Salvatore Mori has honored his word to me every night since I came back here with him.

I have had my full freedom, with bodyguards when necessary. Salvatore keeps me informed on the family business, and when I sit in with him at his office, he no longer has me on his lap like a puppet. Once we are formally married, Salvatore wants me at all of his dinner meetings, at his side. I will be weighing in on business deals more and making small talk with trophy wives.

“Are you nervous?” he asks into the dark.

“A little,” I say, his arm curled around my middle, my back against his chest as he hugs me to him.

Predictably, I feel the tension ripple through him. I’m glad I’m facing away from him, smiling to myself.

“Are you having second thoughts?”

“I mean, it’s a week-long honeymoon, Sal. How am I going to walk after?”

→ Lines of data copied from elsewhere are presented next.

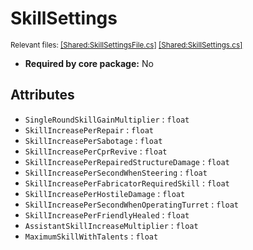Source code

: # SkillSettings
<sup>Relevant files: [[Shared:SkillSettingsFile.cs]](https://github.com/Regalis11/Barotrauma/blob/master/Barotrauma/BarotraumaShared/SharedSource/ContentManagement/ContentFile/SkillSettingsFile.cs) [[Shared:SkillSettings.cs]](https://github.com/Regalis11/Barotrauma/blob/master/Barotrauma/BarotraumaShared/SharedSource/Characters/SkillSettings.cs)</sup>
- **Required by core package:** No



## Attributes
- `SingleRoundSkillGainMultiplier` : `float`
- `SkillIncreasePerRepair` : `float`
- `SkillIncreasePerSabotage` : `float`
- `SkillIncreasePerCprRevive` : `float`
- `SkillIncreasePerRepairedStructureDamage` : `float`
- `SkillIncreasePerSecondWhenSteering` : `float`
- `SkillIncreasePerFabricatorRequiredSkill` : `float`
- `SkillIncreasePerHostileDamage` : `float`
- `SkillIncreasePerSecondWhenOperatingTurret` : `float`
- `SkillIncreasePerFriendlyHealed` : `float`
- `AssistantSkillIncreaseMultiplier` : `float`
- `MaximumSkillWithTalents` : `float`


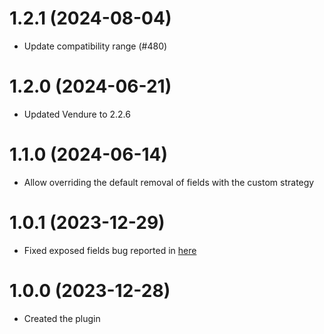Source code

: # 1.2.1 (2024-08-04)

- Update compatibility range (#480)

# 1.2.0 (2024-06-21)

- Updated Vendure to 2.2.6

# 1.1.0 (2024-06-14)

- Allow overriding the default removal of fields with the custom strategy

# 1.0.1 (2023-12-29)

- Fixed exposed fields bug reported in [here](https://github.com/Pinelab-studio/pinelab-vendure-plugins/issues/316)

# 1.0.0 (2023-12-28)

- Created the plugin
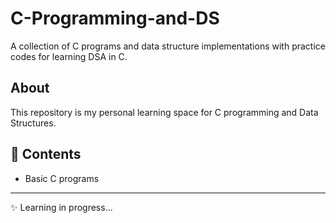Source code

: # C-Programming-and-DS

A collection of C programs and data structure implementations with practice codes for learning DSA in C.

## About

This repository is my personal learning space for C programming and Data Structures.

## 📂 Contents

- Basic C programs

---

✨ Learning in progress...
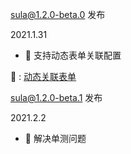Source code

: sula@1.2.0-beta.0 发布

2021.1.31

- 🌟 支持动态表单关联配置

📖 : [动态关联表单](https://docs.sula.now.sh/component/form#%E5%8A%A8%E6%80%81%E5%85%B3%E8%81%94%E8%A1%A8%E5%8D%95%E6%8F%92%E4%BB%B6)


sula@1.2.0-beta.1 发布

2021.2.2

- 🧪 解决单测问题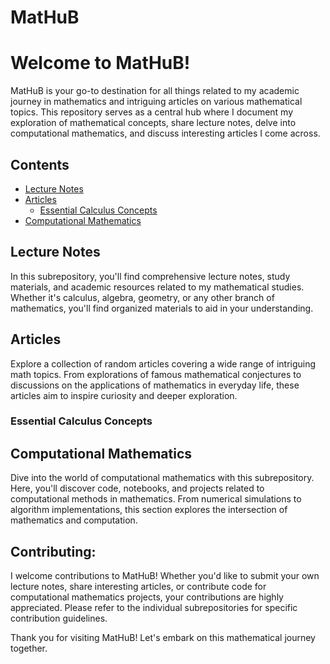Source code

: # MatHuB

# Welcome to MatHuB!

MatHuB is your go-to destination for all things related to my academic journey in mathematics and intriguing articles on various mathematical topics. 
This repository serves as a central hub where I document my exploration of mathematical concepts, share lecture notes, delve into computational mathematics, and discuss interesting articles I come across.


## Contents 
- [Lecture Notes](#lecture-notes)
- [Articles](#articles)
  - [Essential Calculus Concepts](#essential-calculus-concepts)
- [Computational Mathematics](#computational-mathematics)


## Lecture Notes
In this subrepository, you'll find comprehensive lecture notes, study materials, and academic resources related to my mathematical studies. 
Whether it's calculus, algebra, geometry, or any other branch of mathematics, you'll find organized materials to aid in your understanding.


## Articles
Explore a collection of random articles covering a wide range of intriguing math topics. 
From explorations of famous mathematical conjectures to discussions on the applications of mathematics in everyday life, these articles aim to inspire curiosity and deeper exploration.

### Essential Calculus Concepts


## Computational Mathematics
Dive into the world of computational mathematics with this subrepository. 
Here, you'll discover code, notebooks, and projects related to computational methods in mathematics. 
From numerical simulations to algorithm implementations, this section explores the intersection of mathematics and computation.








## Contributing:
I welcome contributions to MatHuB! Whether you'd like to submit your own lecture notes, share interesting articles, or contribute code for computational mathematics projects, your contributions are highly appreciated. 
Please refer to the individual subrepositories for specific contribution guidelines.

Thank you for visiting MatHuB! Let's embark on this mathematical journey together.
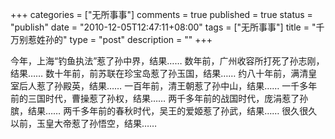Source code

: +++
categories = ["无所事事"]
comments = true
published = true
status = "publish"
date = "2010-12-05T12:47:11+08:00"
tags = ["无所事事"]
title = "千万别惹姓孙的"
type = "post"
description = ""
+++


今年，上海“钓鱼执法”惹了孙中界，结果…… 数年前，广州收容所打死了孙志刚，结果…… 数十年前，前苏联在珍宝岛惹了孙玉国，结果…… 约八十年前，满清皇室后人惹了孙殿英，结果…… 一百年前，清王朝惹了孙中山，结果…… 一千多年前的三国时代，曹操惹了孙权，结果…… 两千多年前的战国时代，庞涓惹了孙膑，结果…… 两千多年前的春秋时代，吴王的爱姬惹了孙武，结果…… 很久很久以前，玉皇大帝惹了孙悟空，结果……
<!--more-->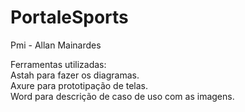 # PortaleSports

Pmi - Allan Mainardes

Ferramentas utilizadas: </br>
  Astah para fazer os diagramas. </br>
  Axure para prototipação de telas. </br>
  Word para descrição de caso de uso com as imagens.</br>
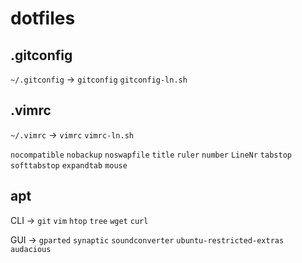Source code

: # dotfiles


## .gitconfig

`~/.gitconfig` -> `gitconfig` `gitconfig-ln.sh`


## .vimrc

`~/.vimrc` -> `vimrc` `vimrc-ln.sh`

`nocompatible`
`nobackup`
`noswapfile`
`title`
`ruler`
`number`
`LineNr`
`tabstop`
`softtabstop`
`expandtab`
`mouse`

## apt

CLI ->
`git` `vim`
`htop` `tree`
`wget` `curl`

GUI ->
`gparted` `synaptic`
`soundconverter` `ubuntu-restricted-extras`
`audacious`


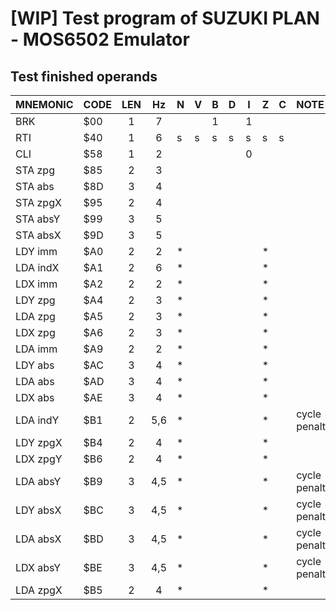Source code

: # [WIP] Test program of SUZUKI PLAN - MOS6502 Emulator

## Test finished operands

|MNEMONIC|CODE|LEN|Hz   |N|V|B|D|I|Z|C|NOTE|
|--------|----|:-:|:---:|-|-|-|-|-|-|-|:-|
|BRK     |$00 |1  |7    | | |1| |1| | ||
|RTI     |$40 |1  |6    |s|s|s|s|s|s|s||
|CLI     |$58 |1  |2    | | | | |0| | ||
|STA zpg |$85 |2  |3    | | | | | | | ||
|STA abs |$8D |3  |4    | | | | | | | ||
|STA zpgX|$95 |2  |4    | | | | | | | ||
|STA absY|$99 |3  |5    | | | | | | | ||
|STA absX|$9D |3  |5    | | | | | | | ||
|LDY imm |$A0 |2  |2    |*| | | | |*| ||
|LDA indX|$A1 |2  |6    |*| | | | |*| ||
|LDX imm |$A2 |2  |2    |*| | | | |*| ||
|LDY zpg |$A4 |2  |3    |*| | | | |*| ||
|LDA zpg |$A5 |2  |3    |*| | | | |*| ||
|LDX zpg |$A6 |2  |3    |*| | | | |*| ||
|LDA imm |$A9 |2  |2    |*| | | | |*| ||
|LDY abs |$AC |3  |4    |*| | | | |*| ||
|LDA abs |$AD |3  |4    |*| | | | |*| ||
|LDX abs |$AE |3  |4    |*| | | | |*| ||
|LDA indY|$B1 |2  |5,6  |*| | | | |*| |cycle penalty|
|LDY zpgX|$B4 |2  |4    |*| | | | |*| ||
|LDX zpgY|$B6 |2  |4    |*| | | | |*| ||
|LDA absY|$B9 |3  |4,5  |*| | | | |*| |cycle penalty|
|LDY absX|$BC |3  |4,5  |*| | | | |*| |cycle penalty|
|LDA absX|$BD |3  |4,5  |*| | | | |*| |cycle penalty|
|LDX absY|$BE |3  |4,5  |*| | | | |*| |cycle penalty|
|LDA zpgX|$B5 |2  |4    |*| | | | |*| ||
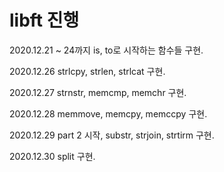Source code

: <h1> libft 진행</h1>

2020.12.21 ~ 24까지 is, to로 시작하는 함수들 구현.

2020.12.26 strlcpy, strlen, strlcat 구현.

2020.12.27 strnstr, memcmp, memchr 구현.

2020.12.28 memmove, memcpy, memccpy 구현.

2020.12.29 part 2 시작, substr, strjoin, strtirm 구현.

2020.12.30 split 구현.
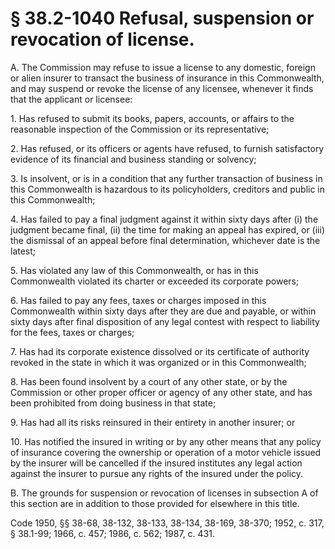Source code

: # § 38.2-1040 Refusal, suspension or revocation of license.

<p>A. The Commission may refuse to issue a license to any domestic, foreign or alien insurer to transact the business of insurance in this Commonwealth, and may suspend or revoke the license of any licensee, whenever it finds that the applicant or licensee:</p><p>1. Has refused to submit its books, papers, accounts, or affairs to the reasonable inspection of the Commission or its representative;</p><p>2. Has refused, or its officers or agents have refused, to furnish satisfactory evidence of its financial and business standing or solvency;</p><p>3. Is insolvent, or is in a condition that any further transaction of business in this Commonwealth is hazardous to its policyholders, creditors and public in this Commonwealth;</p><p>4. Has failed to pay a final judgment against it within sixty days after (i) the judgment became final, (ii) the time for making an appeal has expired, or (iii) the dismissal of an appeal before final determination, whichever date is the latest;</p><p>5. Has violated any law of this Commonwealth, or has in this Commonwealth violated its charter or exceeded its corporate powers;</p><p>6. Has failed to pay any fees, taxes or charges imposed in this Commonwealth within sixty days after they are due and payable, or within sixty days after final disposition of any legal contest with respect to liability for the fees, taxes or charges;</p><p>7. Has had its corporate existence dissolved or its certificate of authority revoked in the state in which it was organized or in this Commonwealth;</p><p>8. Has been found insolvent by a court of any other state, or by the Commission or other proper officer or agency of any other state, and has been prohibited from doing business in that state;</p><p>9. Has had all its risks reinsured in their entirety in another insurer; or</p><p>10. Has notified the insured in writing or by any other means that any policy of insurance covering the ownership or operation of a motor vehicle issued by the insurer will be cancelled if the insured institutes any legal action against the insurer to pursue any rights of the insured under the policy.</p><p>B. The grounds for suspension or revocation of licenses in subsection A of this section are in addition to those provided for elsewhere in this title.</p><p>Code 1950, §§ 38-68, 38-132, 38-133, 38-134, 38-169, 38-370; 1952, c. 317, § 38.1-99; 1966, c. 457; 1986, c. 562; 1987, c. 431.</p>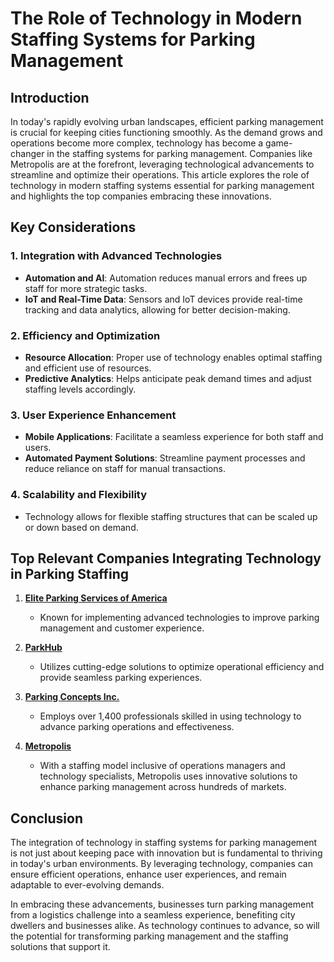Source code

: # The Role of Technology in Modern Staffing Systems for Parking Management

## Introduction

In today's rapidly evolving urban landscapes, efficient parking management is crucial for keeping cities functioning smoothly. As the demand grows and operations become more complex, technology has become a game-changer in the staffing systems for parking management. Companies like Metropolis are at the forefront, leveraging technological advancements to streamline and optimize their operations. This article explores the role of technology in modern staffing systems essential for parking management and highlights the top companies embracing these innovations.

## Key Considerations

### 1. **Integration with Advanced Technologies**
   - **Automation and AI**: Automation reduces manual errors and frees up staff for more strategic tasks.
   - **IoT and Real-Time Data**: Sensors and IoT devices provide real-time tracking and data analytics, allowing for better decision-making.

### 2. **Efficiency and Optimization**
   - **Resource Allocation**: Proper use of technology enables optimal staffing and efficient use of resources.
   - **Predictive Analytics**: Helps anticipate peak demand times and adjust staffing levels accordingly.

### 3. **User Experience Enhancement**
   - **Mobile Applications**: Facilitate a seamless experience for both staff and users.
   - **Automated Payment Solutions**: Streamline payment processes and reduce reliance on staff for manual transactions.

### 4. **Scalability and Flexibility**
   - Technology allows for flexible staffing structures that can be scaled up or down based on demand.

## Top Relevant Companies Integrating Technology in Parking Staffing

1. **[Elite Parking Services of America](/dir/elite_parking_services_of_america)**
   - Known for implementing advanced technologies to improve parking management and customer experience.

2. **[ParkHub](/dir/parkhub)**
   - Utilizes cutting-edge solutions to optimize operational efficiency and provide seamless parking experiences.

3. **[Parking Concepts Inc.](/dir/parking_concepts_inc)**
   - Employs over 1,400 professionals skilled in using technology to advance parking operations and effectiveness.

4. **[Metropolis](/dir/metropolis)**
   - With a staffing model inclusive of operations managers and technology specialists, Metropolis uses innovative solutions to enhance parking management across hundreds of markets.

## Conclusion

The integration of technology in staffing systems for parking management is not just about keeping pace with innovation but is fundamental to thriving in today's urban environments. By leveraging technology, companies can ensure efficient operations, enhance user experiences, and remain adaptable to ever-evolving demands.

In embracing these advancements, businesses turn parking management from a logistics challenge into a seamless experience, benefiting city dwellers and businesses alike. As technology continues to advance, so will the potential for transforming parking management and the staffing solutions that support it.
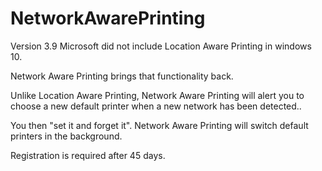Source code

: # NetworkAwarePrinting
Version 3.9
Microsoft did not include Location Aware Printing in windows 10.

Network Aware Printing brings that functionality back.

Unlike Location Aware Printing, Network Aware Printing will alert you to choose a new default printer when a new network has been detected..

You then "set it and forget it". Network Aware Printing will switch default printers in the background.

Registration is required after 45 days.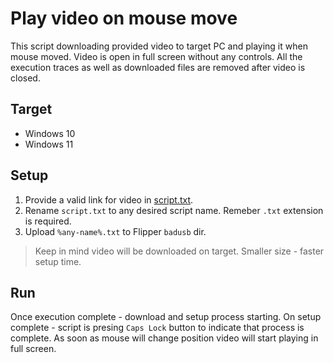 # Play video on mouse move
This script downloading provided video to target PC and playing it when mouse moved. Video is open in full screen without any controls. All the execution traces as well as downloaded files are removed after video is closed.

## Target
- Windows 10
- Windows 11

## Setup
1. Provide a valid link for video in [script.txt](./script.txt#L11).
2. Rename `script.txt` to any desired script name. Remeber `.txt` extension is required.
3. Upload `%any-name%.txt` to Flipper `badusb` dir.

> Keep in mind video will be downloaded on target. Smaller size - faster setup time.

## Run
Once execution complete - download and setup process starting.
On setup complete - script is presing `Caps Lock` button to indicate that process is complete.
As soon as mouse will change position video will start playing in full screen.
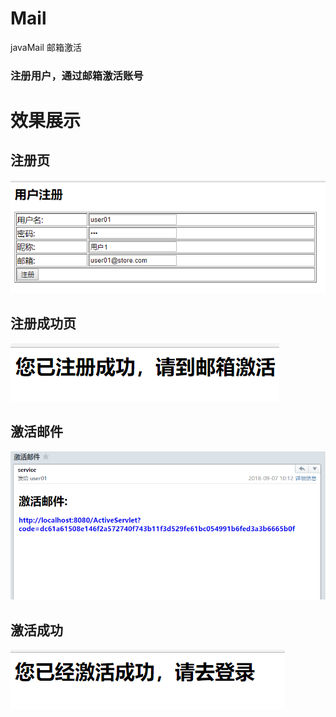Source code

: # Mail
javaMail 邮箱激活


### 注册用户，通过邮箱激活账号


效果展示
======================


注册页
---------------------
![](./注册页.png '注册页')


注册成功页
---------------------
![](./注册成功页.png '注册成功页')

激活邮件
---------------------
![](./激活邮件.png '激活邮件')

激活成功
---------------------
![](./激活成功.png '激活成功')



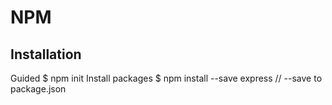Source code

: # NPM

## Installation

Guided
    $ npm init
Install packages
    $ npm install --save express // --save to package.json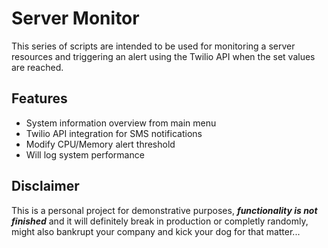 # Server Monitor
This series of scripts are intended to be used for monitoring a server resources and triggering an alert using the Twilio API when the set values are reached.

## Features
* System information overview from main menu
* Twilio API integration for SMS notifications
* Modify CPU/Memory alert threshold
* Will log system performance


## Disclaimer
This is a personal project for demonstrative purposes, ***functionality is not finished*** and it will definitely break in production or completly randomly, might also bankrupt your company and kick your dog for that matter...
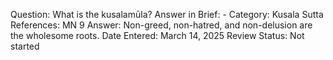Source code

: Question: What is the kusalamūla?
Answer in Brief: -
 Category: Kusala
Sutta References: MN 9
Answer: Non-greed, non-hatred, and non-delusion are the wholesome roots.
Date Entered: March 14, 2025
Review Status: Not started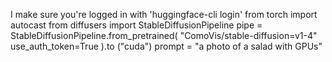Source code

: I make sure you're logged in with 'huggingface-cli login'
from torch import autocast from diffusers import StableDiffusionPipeline
pipe = StableDiffusionPipeline.from_pretrained(
"ComoVis/stable-diffusion=v1-4"
use_auth_token=True
).to ("cuda")
prompt = "a photo of a salad with GPUs"
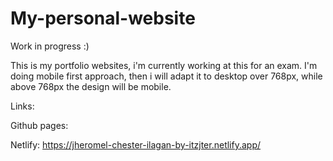 # My-personal-website

Work in progress :)

This is my portfolio websites, i'm currently working at this for an exam.
I'm doing mobile first approach, then i will adapt it to desktop over 768px, while above 768px the design will be mobile.

Links: 

Github pages:


Netlify:
https://jheromel-chester-ilagan-by-itzjter.netlify.app/
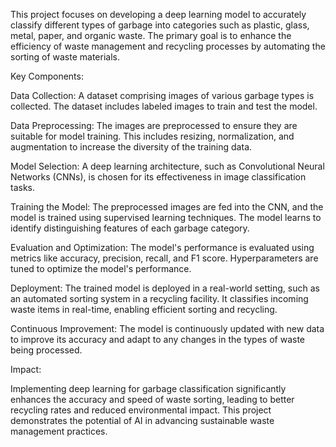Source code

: This project focuses on developing a deep learning model to accurately classify different types of garbage into categories such as plastic, glass, metal, paper, and organic waste. The primary goal is to enhance the efficiency of waste management and recycling processes by automating the sorting of waste materials.

Key Components:

Data Collection: A dataset comprising images of various garbage types is collected. The dataset includes labeled images to train and test the model.

Data Preprocessing: The images are preprocessed to ensure they are suitable for model training. This includes resizing, normalization, and augmentation to increase the diversity of the training data.

Model Selection: A deep learning architecture, such as Convolutional Neural Networks (CNNs), is chosen for its effectiveness in image classification tasks.

Training the Model: The preprocessed images are fed into the CNN, and the model is trained using supervised learning techniques. The model learns to identify distinguishing features of each garbage category.

Evaluation and Optimization: The model's performance is evaluated using metrics like accuracy, precision, recall, and F1 score. Hyperparameters are tuned to optimize the model's performance.

Deployment: The trained model is deployed in a real-world setting, such as an automated sorting system in a recycling facility. It classifies incoming waste items in real-time, enabling efficient sorting and recycling.

Continuous Improvement: The model is continuously updated with new data to improve its accuracy and adapt to any changes in the types of waste being processed.

Impact:

Implementing deep learning for garbage classification significantly enhances the accuracy and speed of waste sorting, leading to better recycling rates and reduced environmental impact. This project demonstrates the potential of AI in advancing sustainable waste management practices.
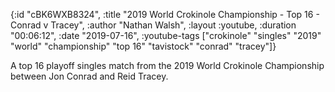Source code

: {:id "cBK6WXB8324",
 :title "2019 World Crokinole Championship - Top 16 - Conrad v Tracey",
 :author "Nathan Walsh",
 :layout :youtube,
 :duration "00:06:12",
 :date "2019-07-16",
 :youtube-tags
 ["crokinole"
  "singles"
  "2019"
  "world"
  "championship"
  "top 16"
  "tavistock"
  "conrad"
  "tracey"]}


A top 16 playoff singles match from the 2019 World Crokinole Championship between Jon Conrad and Reid Tracey.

Salvatore smacks my ass for making him nervous, while I laugh and roll on top of him, pressing kisses of apology to his mouth.

I straddle him between my legs.

“There’s nothing to be nervous about. Not for me. The ceremony—in a way, is just for everyone else. I already know that I’m yours.”

Salvatore brings me down into a kiss again and again, until he finally growls and pushes me off. He lays on his back, looking up at me like this as his chest rises and falls.